_WORK REQUIRED_. From the entries that follow, report every line in which "card" occurs.

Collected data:
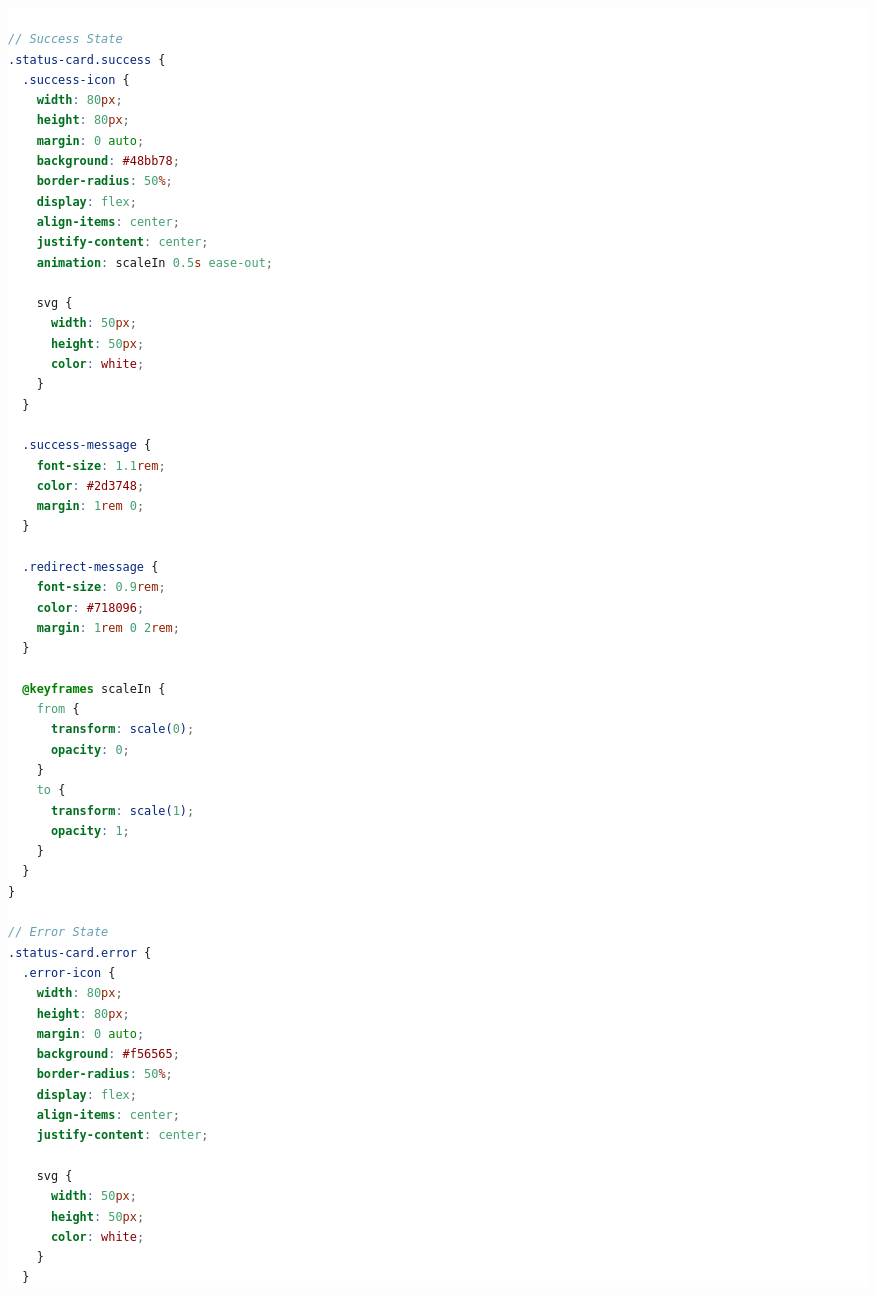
 ```scss

// Success State
.status-card.success {
  .success-icon {
    width: 80px;
    height: 80px;
    margin: 0 auto;
    background: #48bb78;
    border-radius: 50%;
    display: flex;
    align-items: center;
    justify-content: center;
    animation: scaleIn 0.5s ease-out;

    svg {
      width: 50px;
      height: 50px;
      color: white;
    }
  }

  .success-message {
    font-size: 1.1rem;
    color: #2d3748;
    margin: 1rem 0;
  }

  .redirect-message {
    font-size: 0.9rem;
    color: #718096;
    margin: 1rem 0 2rem;
  }

  @keyframes scaleIn {
    from {
      transform: scale(0);
      opacity: 0;
    }
    to {
      transform: scale(1);
      opacity: 1;
    }
  }
}

// Error State
.status-card.error {
  .error-icon {
    width: 80px;
    height: 80px;
    margin: 0 auto;
    background: #f56565;
    border-radius: 50%;
    display: flex;
    align-items: center;
    justify-content: center;

    svg {
      width: 50px;
      height: 50px;
      color: white;
    }
  }
```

_EXPECTED OUTPUT_.
.status-card.success {
.status-card.error {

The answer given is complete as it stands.